Turn a column into index.

df.set_index('columnName')

NOTE : you can create multi-indexes i.e. use > 1 column e.g. month, year etc

df.set_index(['columnName1','columnName2'])

If for some reason, the multi-index order is switched from what you want, you can swap em

df.swaplevel()

Reset index

df.reset_index()

Modify the DataFrame in place (do not create a new object)

df.reset_index(inplace=True)

Sometimes reset_index inserts index as dataframe columns. The following command resets the index to the default integer index.

df.reset_index(drop=True)

Iterate over rows


for index, row in df.iterrows():
    print(row['column1'], row['column2'])

Column operations

List datatype of each column of df

df.dtypes

Change data types (e.g. below is to change it to float)
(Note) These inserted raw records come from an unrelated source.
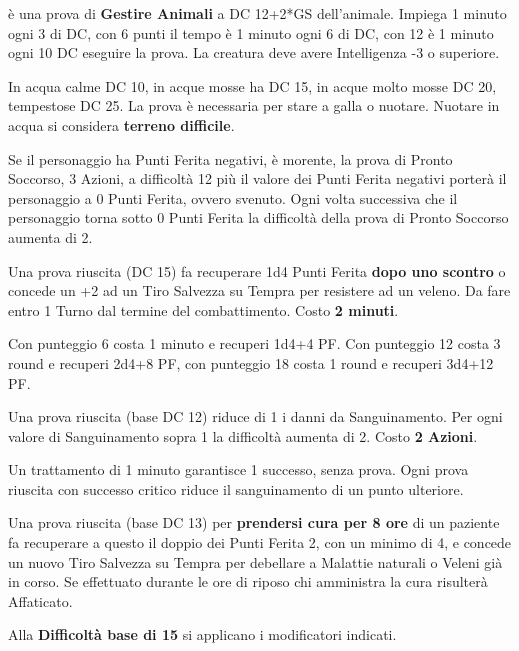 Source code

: \documentclass[landscape,10pt,a4paper]{article}
\begin{document}
\begin{multicols}{3}
\begin{dmbox}[title=Gestire Animali - Ammansire un animale]
è una prova di \textbf{Gestire Animali} a DC 12+2*GS dell'animale. Impiega 1 minuto ogni 3 di DC, con 6 punti il tempo è 1 minuto ogni 6 di DC, con 12 è 1 minuto ogni 10 DC eseguire la prova. La creatura deve avere Intelligenza -3 o superiore.
\end{dmbox}		

\begin{dmbox}[title=Nuotare]
In acqua calme DC 10, in acque mosse ha DC 15, in acque molto mosse DC 20, tempestose DC 25. La prova è necessaria per stare a galla o nuotare. Nuotare in acqua si considera \textbf{terreno difficile}.
\end{dmbox}		

\begin{dmbox}[title=Pronto Soccorso]
Se il personaggio ha Punti Ferita negativi, è morente, la prova di Pronto Soccorso, 3 Azioni, a difficoltà 12 più il valore dei Punti Ferita negativi porterà il personaggio a 0 Punti Ferita, ovvero svenuto. Ogni volta successiva che il personaggio torna sotto 0 Punti Ferita la difficoltà della prova di Pronto Soccorso aumenta di 2.

Una prova riuscita (DC 15) fa recuperare 1d4 Punti Ferita \textbf{dopo uno scontro} o concede un +2 ad un Tiro Salvezza su Tempra per resistere ad un veleno. Da fare entro 1 Turno dal termine del combattimento.  Costo \textbf{2 minuti}.

Con punteggio 6 costa 1 minuto e recuperi 1d4+4 PF. Con punteggio 12 costa 3 round e recuperi 2d4+8 PF, con punteggio 18 costa 1 round e recuperi 3d4+12 PF.

Una prova riuscita (base DC 12) riduce di 1 i danni da Sanguinamento. Per ogni valore di Sanguinamento sopra 1 la difficoltà aumenta di 2. Costo \textbf{2 Azioni}.

Un trattamento di 1 minuto garantisce 1 successo, senza prova. Ogni prova riuscita con successo critico riduce il sanguinamento di un punto ulteriore.

Una prova riuscita (base DC 13) per \textbf{prendersi cura per 8 ore} di un paziente fa recuperare a questo il doppio dei Punti Ferita 2, con un minimo di 4, e concede un nuovo Tiro Salvezza su Tempra per debellare a Malattie naturali o Veleni già in corso.
Se effettuato durante le ore di riposo chi amministra la cura risulterà Affaticato.
\end{dmbox}		


\begin{dmbox}[title=Seguire Tracce]
Alla \textbf{Difficoltà base di 15} si applicano i modificatori indicati.\\


\end{dmbox}
\end{multicols}
\end{document}
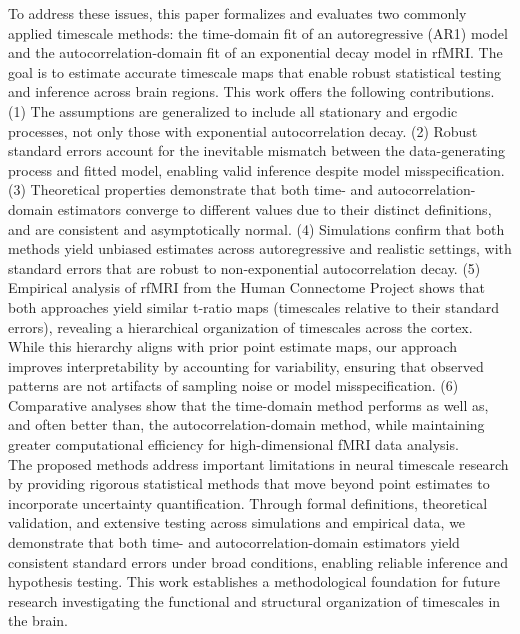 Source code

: \documentclass[latex/main.tex]{subfiles}
\begin{document}
To address these issues, this paper formalizes and evaluates two commonly applied timescale methods: the time-domain fit of an autoregressive (AR1) model and the autocorrelation-domain fit of an exponential decay model in rfMRI. The goal is to estimate accurate timescale maps that enable robust statistical testing and inference across brain regions. This work offers the following contributions. (1) The assumptions are generalized to include all stationary and ergodic processes, not only those with exponential autocorrelation decay. (2) Robust standard errors account for the inevitable mismatch between the data-generating process and fitted model, enabling valid inference despite model misspecification. (3) Theoretical properties demonstrate that both time- and autocorrelation-domain estimators converge to different values due to their distinct definitions, and are consistent and asymptotically normal. (4) Simulations confirm that both methods yield unbiased estimates across autoregressive and realistic settings, with standard errors that are robust to non-exponential autocorrelation decay. (5) Empirical analysis of rfMRI from the Human Connectome Project shows that both approaches yield similar t-ratio maps (timescales relative to their standard errors), revealing a hierarchical organization of timescales across the cortex. While this hierarchy aligns with prior point estimate maps, our approach improves interpretability by accounting for variability, ensuring that observed patterns are not artifacts of sampling noise or model misspecification. (6) Comparative analyses show that the time-domain method performs as well as, and often better than, the autocorrelation-domain method, while maintaining greater computational efficiency for high-dimensional fMRI data analysis.\\

The proposed methods address important limitations in neural timescale research by providing rigorous statistical methods that move beyond point estimates to incorporate uncertainty quantification. Through formal definitions, theoretical validation, and extensive testing across simulations and empirical data, we demonstrate that both time- and autocorrelation-domain estimators yield consistent standard errors under broad conditions, enabling reliable inference and hypothesis testing. This work establishes a methodological foundation for future research investigating the functional and structural organization of timescales in the brain.
\end{document}

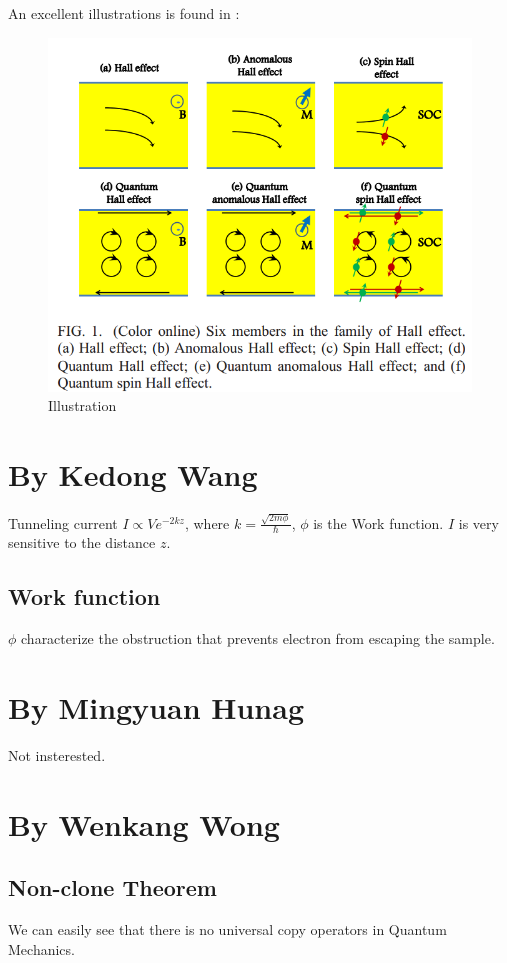 \documentclass{article}
\numberwithin{equation}{subsection} %
\theoremstyle{definition}
\begin{document}
An excellent illustrations is found in \cite{Arxiv-Xiao}:
\begin{figure}[H]
    \centering
    \includegraphics[width=0.8\linewidth]{pics/1}
    \caption{Illustration}
    \label{fig:Xiao Illustration}
\end{figure}

\section{By Kedong Wang}
Tunneling current $I\propto V e^{-2kz}$, where 
$k = \frac{\sqrt{2m\phi}}{\hbar}$, $\phi$ is the Work function.
$I$ is very sensitive to the distance $z$.

\subsection{Work function} $\phi$ characterize the obstruction
that prevents electron from escaping the sample.

\section{By Mingyuan Hunag}
Not insterested.

\section{By Wenkang Wong}
\subsection{Non-clone Theorem} We can easily see that there is no universal
copy operators in Quantum Mechanics.
\end{document}
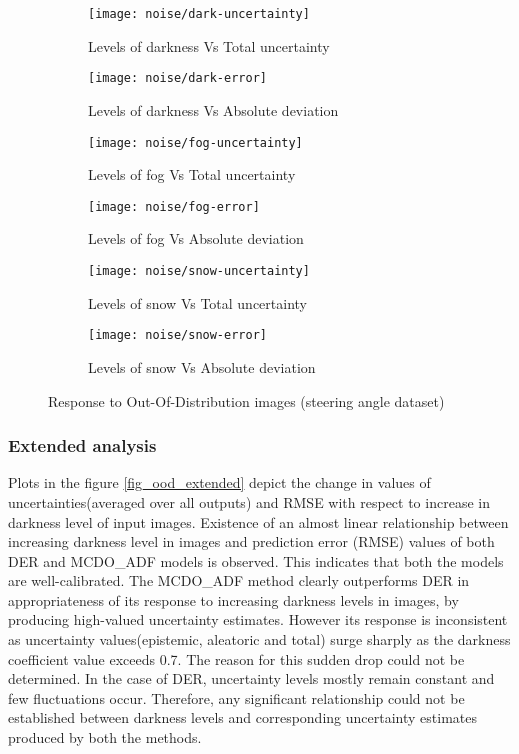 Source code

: \begin{figure}[H]
	\centering
	\begin{subfigure}[b]{0.45\textwidth}
		\centering
		\texttt{[image: noise/dark-uncertainty]}
		\caption{Levels of darkness Vs Total uncertainty}
		\label{mcdo_fn2}
	\end{subfigure}
	\hfill
	\begin{subfigure}[b]{0.45\textwidth}
		\centering
		\texttt{[image: noise/dark-error]}
		\caption{Levels of darkness Vs Absolute deviation}
		\label{der_fn2}
	\end{subfigure}
	\hfill
	\begin{subfigure}[b]{0.45\textwidth}
		\centering
		\texttt{[image: noise/fog-uncertainty]}
		\caption{Levels of fog Vs Total uncertainty}
		\label{homo_fn3}
	\end{subfigure}
	\hfill
	\begin{subfigure}[b]{0.45\textwidth}
		\centering
		\texttt{[image: noise/fog-error]}
		\caption{Levels of fog Vs Absolute deviation}
		\label{hetero_fn3}
	\end{subfigure}
	\hfill
	\begin{subfigure}[b]{0.45\textwidth}
		\centering
		\texttt{[image: noise/snow-uncertainty]}
		\caption{Levels of snow Vs Total uncertainty}
		\label{mcdo_fn3}
	\end{subfigure}
	\hfill
	\begin{subfigure}[b]{0.45\textwidth}
	\centering
	\texttt{[image: noise/snow-error]}
	\caption{Levels of snow Vs Absolute deviation}
	\label{mcdo_fn3}
	\end{subfigure}
	\hfill
	\caption{Response to Out-Of-Distribution images (steering angle dataset)}
	\label{fig_noise_fog}
\end{figure}
\subsubsection{Extended analysis}
Plots in the figure \ref{fig_ood_extended} depict the change in values of uncertainties(averaged over all outputs) and RMSE with respect to increase in darkness level of input images. Existence of an almost linear relationship between increasing darkness level in images and prediction error (RMSE) values of both DER and MCDO\_ADF models is observed. This indicates that both the models are well-calibrated. The MCDO\_ADF method clearly outperforms DER in appropriateness of its response to increasing darkness levels in images, by producing high-valued uncertainty estimates. However its response is inconsistent as uncertainty values(epistemic, aleatoric and total) surge sharply as the darkness coefficient value exceeds 0.7. The reason for this sudden drop could not be determined. In the case of DER, uncertainty levels mostly remain constant and few fluctuations occur. Therefore, any significant relationship could not be established between darkness levels and corresponding uncertainty estimates produced by both the methods. 

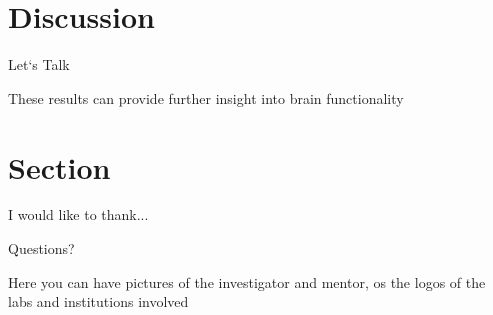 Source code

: \documentclass[12pt]{beamer}
\begin{document}
\section{\sc Discussion}


\begin{frame}{\sc Let`s Talk}


\begin{center}
These results can provide further insight into brain functionality
\end{center}




\end{frame}

\section{\sc Section}

\begin{frame}{\sc I would like to thank...}

\end{frame}




\begin{frame}{\sc Questions?}

\begin{center}
Here you can have pictures of the investigator and mentor, os the logos of the labs and institutions involved
\end{center}

\end{frame}
\end{document}
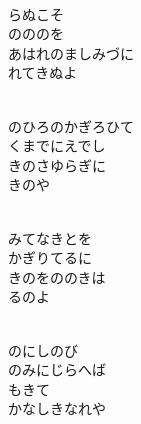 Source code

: \documentclass[10pt,b5j]{tarticle} %
\begin{document}
\vspace{1.5em} %
\newcommand{\linespace}{0.5em} %
\newcommand{\blocksize}{0.5\hsize} %
\newcommand{\itemmargin}{6em} %
\begin{enumerate} %
    \setlength{\itemindent}{\itemmargin} %
    \begin{minipage}[c]{\blocksize}
    
        \vspace{\linespace}
        \item~\\
        らぬこそ\\
        のののを\\
        あはれのましみづに\\
        れてきぬよ
        
        \vspace{\linespace}
        \item~\\
        のひろのかぎろひて\\
        くまでにえでし\\
        きのさゆらぎに\\
        きのや
        
        \vspace{\linespace}
        \item~\\
        みてなきとを\\
        かぎりてるに\\
        きのをののきは\\
        るのよ
        
        \vspace{\linespace}
        \item~\\
        のにしのび\\
        のみにじらへば\\
        もきて\\
        かなしきなれや
        

\end{minipage}
\end{enumerate}
\end{document}

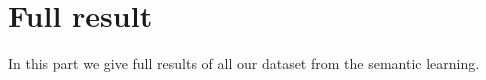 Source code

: \section{Full result}

In this part we give full results of all our dataset from the semantic learning.


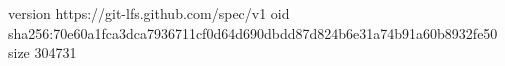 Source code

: version https://git-lfs.github.com/spec/v1
oid sha256:70e60a1fca3dca7936711cf0d64d690dbdd87d824b6e31a74b91a60b8932fe50
size 304731

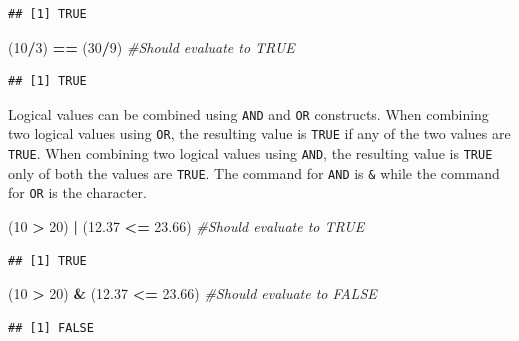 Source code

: \documentclass[]{krantz}
\makeatletter
\newenvironment{Shaded}{\begin{snugshade}}{\end{snugshade}}
\newcommand{\DecValTok}[1]{\textcolor[rgb]{0.06,0.06,0.06}{#1}}
\newcommand{\FloatTok}[1]{\textcolor[rgb]{0.06,0.06,0.06}{#1}}
\newcommand{\StringTok}[1]{\textcolor[rgb]{0.5,0.5,0.5}{#1}}
\newcommand{\CommentTok}[1]{\textcolor[rgb]{0.37,0.37,0.37}{\textit{#1}}}
\newcommand{\OperatorTok}[1]{\textcolor[rgb]{0.43,0.43,0.43}{\textbf{#1}}}
\newcommand{\NormalTok}[1]{#1}
\newenvironment{kframe}{%
\medskip{}
\setlength{\fboxsep}{.8em}
 \def\at@end@of@kframe{}%
 \ifinner\ifhmode%
  \def\at@end@of@kframe{\end{minipage}}%
  \begin{minipage}{\columnwidth}%
 \fi\fi%
 \def\FrameCommand##1{\hskip\@totalleftmargin \hskip-\fboxsep
 \colorbox{shadecolor}{##1}\hskip-\fboxsep
     \hskip-\linewidth \hskip-\@totalleftmargin \hskip\columnwidth}%
 \MakeFramed {\advance\hsize-\width
   \@totalleftmargin\z@ \linewidth\hsize
   \@setminipage}}%
 {\par\unskip\endMakeFramed%
 \at@end@of@kframe}
\renewenvironment{Shaded}{\begin{kframe}}{\end{kframe}}
\makeatother
\begin{document}
\begin{verbatim}
## [1] TRUE
\end{verbatim}

\begin{Shaded}
\begin{Highlighting}[]
\NormalTok{(}\DecValTok{10}\OperatorTok{/}\DecValTok{3}\NormalTok{) }\OperatorTok{==}\StringTok{ }\NormalTok{(}\DecValTok{30}\OperatorTok{/}\DecValTok{9}\NormalTok{) }\CommentTok{#Should evaluate to TRUE}
\end{Highlighting}
\end{Shaded}

\begin{verbatim}
## [1] TRUE
\end{verbatim}

Logical values can be combined using \texttt{AND} and \texttt{OR}
constructs. When combining two logical values using \texttt{OR}, the
resulting value is \texttt{TRUE} if any of the two values are
\texttt{TRUE}. When combining two logical values using \texttt{AND}, the
resulting value is \texttt{TRUE} only of both the values are
\texttt{TRUE}. The command for \texttt{AND} is \texttt{\&} while the
command for \texttt{OR} is the \texttt{\textbar{}} character.

\begin{Shaded}
\begin{Highlighting}[]
\NormalTok{(}\DecValTok{10} \OperatorTok{>}\StringTok{ }\DecValTok{20}\NormalTok{) }\OperatorTok{|}\StringTok{ }\NormalTok{(}\FloatTok{12.37} \OperatorTok{<=}\StringTok{ }\FloatTok{23.66}\NormalTok{) }\CommentTok{#Should evaluate to TRUE}
\end{Highlighting}
\end{Shaded}

\begin{verbatim}
## [1] TRUE
\end{verbatim}

\begin{Shaded}
\begin{Highlighting}[]
\NormalTok{(}\DecValTok{10} \OperatorTok{>}\StringTok{ }\DecValTok{20}\NormalTok{) }\OperatorTok{&}\StringTok{ }\NormalTok{(}\FloatTok{12.37} \OperatorTok{<=}\StringTok{ }\FloatTok{23.66}\NormalTok{) }\CommentTok{#Should evaluate to FALSE}
\end{Highlighting}
\end{Shaded}

\begin{verbatim}
## [1] FALSE
\end{verbatim}
\end{document}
df['ColumnName'] = df.ColumnName.astype(float)

Get column names

df.columns

To get names as list

list(df)

Subset columns by index

df.iloc[rowid,columnid] # specific row and column
df.iloc[:,columnid] # all rows of specific colum
df.iloc[:,startcolumnid:endcolumnid] # all rows, all columns starting with startcolumnid and end with endcolumnid
df.iloc[:,startcolumnid:] # all rows, all columns starting with startcolumnid

import numpy as np
df.iloc[:,np.r_[1:5,6,8,10:15]] # selecting/slicing multiple range of columns

Subset or select column names matching regex or pattern

colList = list(df)

# e.g. to select column names ending in _taxid
selected_names = [e for e in colList if e.endswith('_taxid')]

#or 
import re
selected_names = [e for e in colList if re.match(".*taxid$",e)]

Add new column

From list

df['column1'] = listName

From series
se = pd.Series(mylist)
df['new_col'] = se.values
Using subscript (grabbed with regex) from another column

df['NewColumnName'] = df['ColumnToGrepFrom'].str.extract(r'Name=(\w+)')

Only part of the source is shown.